▶ _About this exercise_
Lines in the entries below where the word "hline" shows up should each be copied.

:: Available records

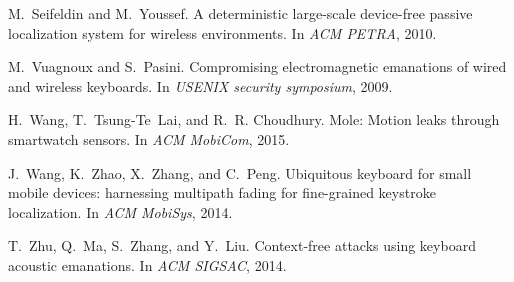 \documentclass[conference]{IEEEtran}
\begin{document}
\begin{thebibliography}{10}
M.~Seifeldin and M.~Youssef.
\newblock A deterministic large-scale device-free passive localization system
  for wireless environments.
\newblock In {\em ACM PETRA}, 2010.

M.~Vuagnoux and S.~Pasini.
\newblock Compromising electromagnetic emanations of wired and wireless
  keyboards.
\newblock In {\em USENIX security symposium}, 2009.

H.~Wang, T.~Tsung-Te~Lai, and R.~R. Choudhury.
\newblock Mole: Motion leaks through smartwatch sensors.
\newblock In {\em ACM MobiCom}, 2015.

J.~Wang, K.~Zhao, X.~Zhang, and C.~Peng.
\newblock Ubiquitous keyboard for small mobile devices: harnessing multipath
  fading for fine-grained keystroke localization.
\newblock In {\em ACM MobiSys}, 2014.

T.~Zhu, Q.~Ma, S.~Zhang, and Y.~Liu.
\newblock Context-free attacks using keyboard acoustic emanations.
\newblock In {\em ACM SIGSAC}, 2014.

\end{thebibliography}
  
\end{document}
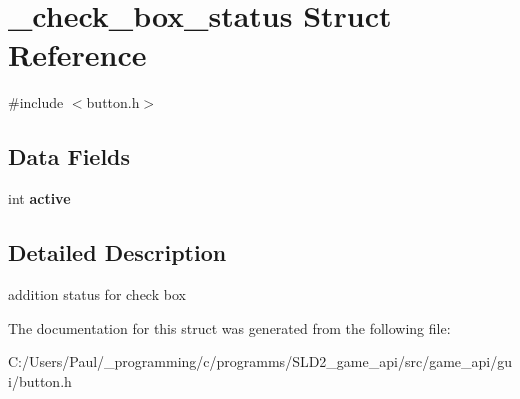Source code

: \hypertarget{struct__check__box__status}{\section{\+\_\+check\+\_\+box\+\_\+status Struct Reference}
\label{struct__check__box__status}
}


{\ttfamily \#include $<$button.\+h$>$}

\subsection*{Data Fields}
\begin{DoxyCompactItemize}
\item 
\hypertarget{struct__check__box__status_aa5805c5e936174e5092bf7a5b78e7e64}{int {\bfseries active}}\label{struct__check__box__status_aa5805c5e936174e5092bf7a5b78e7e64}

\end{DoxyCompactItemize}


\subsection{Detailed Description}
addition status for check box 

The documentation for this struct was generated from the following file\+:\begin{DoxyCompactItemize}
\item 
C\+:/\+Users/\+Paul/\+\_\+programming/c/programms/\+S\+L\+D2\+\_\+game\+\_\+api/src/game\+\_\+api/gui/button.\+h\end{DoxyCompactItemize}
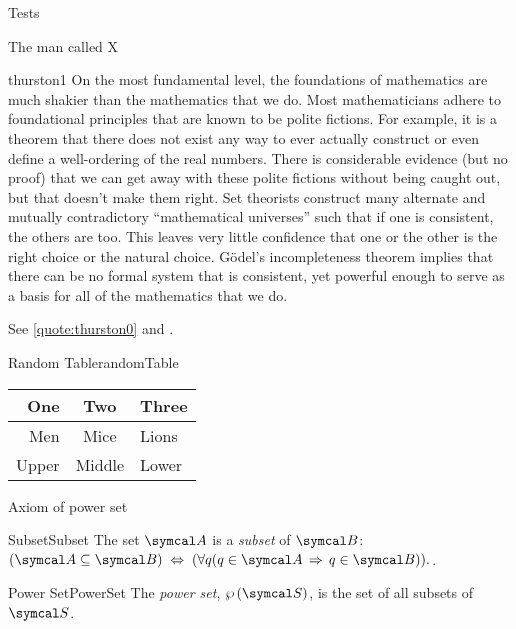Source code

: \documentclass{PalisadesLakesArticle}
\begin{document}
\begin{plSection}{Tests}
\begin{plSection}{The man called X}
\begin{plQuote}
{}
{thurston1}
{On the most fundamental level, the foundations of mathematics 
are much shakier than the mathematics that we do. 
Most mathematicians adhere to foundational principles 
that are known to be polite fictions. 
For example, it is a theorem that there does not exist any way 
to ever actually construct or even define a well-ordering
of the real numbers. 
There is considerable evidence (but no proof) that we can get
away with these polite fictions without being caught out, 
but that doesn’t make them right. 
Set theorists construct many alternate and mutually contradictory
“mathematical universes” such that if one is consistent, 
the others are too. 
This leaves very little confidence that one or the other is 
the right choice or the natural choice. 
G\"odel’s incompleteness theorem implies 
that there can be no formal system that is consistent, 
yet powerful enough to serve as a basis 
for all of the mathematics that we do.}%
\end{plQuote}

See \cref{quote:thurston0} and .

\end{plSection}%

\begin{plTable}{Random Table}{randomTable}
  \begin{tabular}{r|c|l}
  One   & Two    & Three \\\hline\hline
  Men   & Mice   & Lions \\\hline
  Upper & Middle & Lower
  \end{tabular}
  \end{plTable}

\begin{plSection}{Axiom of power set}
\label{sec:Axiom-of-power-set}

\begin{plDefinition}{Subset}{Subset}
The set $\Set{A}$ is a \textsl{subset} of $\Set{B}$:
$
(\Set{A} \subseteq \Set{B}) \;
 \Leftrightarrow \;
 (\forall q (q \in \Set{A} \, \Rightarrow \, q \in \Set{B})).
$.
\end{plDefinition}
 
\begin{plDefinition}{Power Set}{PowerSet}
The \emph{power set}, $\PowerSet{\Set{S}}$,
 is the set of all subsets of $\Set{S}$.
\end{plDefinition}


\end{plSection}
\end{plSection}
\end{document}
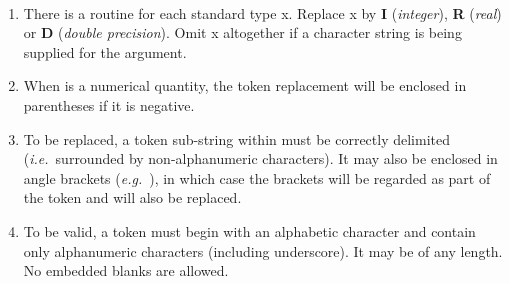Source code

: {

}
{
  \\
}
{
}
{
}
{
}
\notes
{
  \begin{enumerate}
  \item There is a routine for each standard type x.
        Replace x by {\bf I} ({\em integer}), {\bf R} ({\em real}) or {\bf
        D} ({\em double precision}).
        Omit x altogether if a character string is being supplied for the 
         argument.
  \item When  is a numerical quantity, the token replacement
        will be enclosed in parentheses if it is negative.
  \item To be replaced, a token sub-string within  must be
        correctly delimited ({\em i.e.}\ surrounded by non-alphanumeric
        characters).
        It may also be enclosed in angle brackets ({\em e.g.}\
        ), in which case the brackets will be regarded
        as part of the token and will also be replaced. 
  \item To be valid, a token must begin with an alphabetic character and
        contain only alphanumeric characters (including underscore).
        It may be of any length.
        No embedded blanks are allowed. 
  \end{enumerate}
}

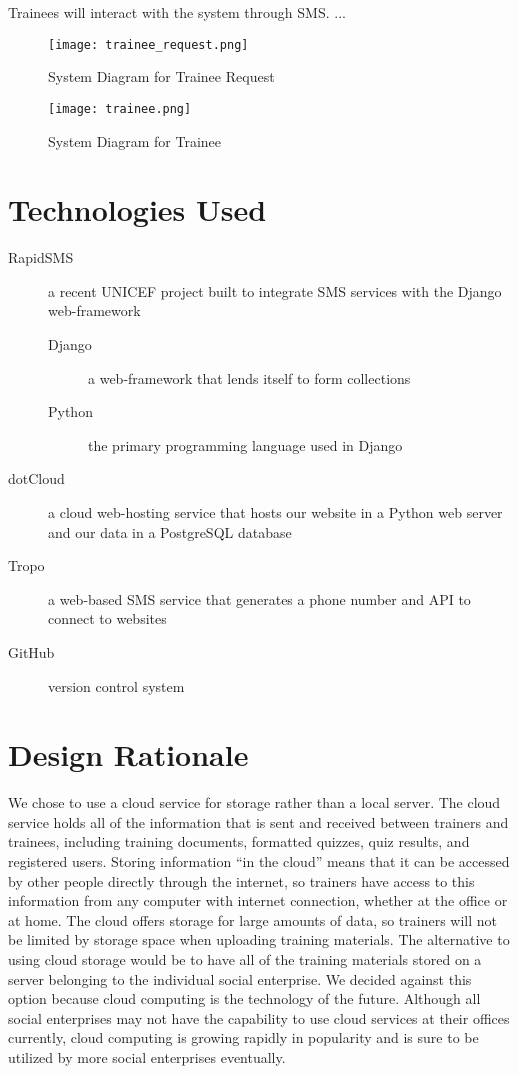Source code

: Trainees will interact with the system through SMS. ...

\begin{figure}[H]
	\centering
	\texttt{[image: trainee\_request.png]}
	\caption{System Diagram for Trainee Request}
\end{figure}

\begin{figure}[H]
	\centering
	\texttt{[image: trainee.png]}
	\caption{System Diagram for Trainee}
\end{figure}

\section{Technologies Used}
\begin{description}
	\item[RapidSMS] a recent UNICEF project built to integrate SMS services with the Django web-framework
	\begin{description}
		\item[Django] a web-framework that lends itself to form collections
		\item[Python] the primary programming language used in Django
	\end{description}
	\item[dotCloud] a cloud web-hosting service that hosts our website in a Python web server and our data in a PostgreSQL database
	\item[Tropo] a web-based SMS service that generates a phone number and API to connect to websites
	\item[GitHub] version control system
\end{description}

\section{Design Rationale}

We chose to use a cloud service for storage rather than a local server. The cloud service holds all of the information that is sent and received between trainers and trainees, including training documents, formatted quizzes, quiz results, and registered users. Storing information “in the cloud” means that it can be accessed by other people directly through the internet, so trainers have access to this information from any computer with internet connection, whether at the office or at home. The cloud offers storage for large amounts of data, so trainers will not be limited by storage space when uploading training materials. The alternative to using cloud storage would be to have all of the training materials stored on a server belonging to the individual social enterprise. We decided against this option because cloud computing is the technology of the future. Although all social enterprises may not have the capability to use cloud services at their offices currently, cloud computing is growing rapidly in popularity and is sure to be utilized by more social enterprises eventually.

::::
:: Available records

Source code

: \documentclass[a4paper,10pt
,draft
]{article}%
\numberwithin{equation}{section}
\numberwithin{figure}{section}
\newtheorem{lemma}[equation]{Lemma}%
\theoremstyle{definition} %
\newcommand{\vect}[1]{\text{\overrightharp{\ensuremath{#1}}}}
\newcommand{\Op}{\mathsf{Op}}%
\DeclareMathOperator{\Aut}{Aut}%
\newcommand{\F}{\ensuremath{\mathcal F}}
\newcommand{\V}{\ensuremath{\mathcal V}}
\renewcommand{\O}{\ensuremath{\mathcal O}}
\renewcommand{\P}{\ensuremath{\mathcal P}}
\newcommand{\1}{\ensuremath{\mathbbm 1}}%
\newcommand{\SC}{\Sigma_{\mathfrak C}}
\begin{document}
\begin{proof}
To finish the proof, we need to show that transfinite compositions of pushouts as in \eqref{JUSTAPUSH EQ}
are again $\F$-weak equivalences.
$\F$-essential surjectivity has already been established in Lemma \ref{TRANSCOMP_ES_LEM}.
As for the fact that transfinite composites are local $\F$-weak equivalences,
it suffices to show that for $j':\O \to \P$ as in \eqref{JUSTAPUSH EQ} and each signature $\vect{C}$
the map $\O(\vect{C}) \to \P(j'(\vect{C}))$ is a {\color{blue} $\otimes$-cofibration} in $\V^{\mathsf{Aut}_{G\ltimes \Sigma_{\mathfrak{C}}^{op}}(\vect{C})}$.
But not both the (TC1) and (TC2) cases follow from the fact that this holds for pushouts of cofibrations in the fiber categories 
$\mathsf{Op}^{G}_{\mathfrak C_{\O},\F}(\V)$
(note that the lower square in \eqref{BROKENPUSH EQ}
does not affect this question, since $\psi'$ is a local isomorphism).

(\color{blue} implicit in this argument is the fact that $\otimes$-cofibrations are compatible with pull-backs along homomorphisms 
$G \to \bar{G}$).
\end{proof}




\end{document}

::::

▶ _Task solution_
  One   & Two    & Three \\\hline\hline
  Men   & Mice   & Lions \\\hline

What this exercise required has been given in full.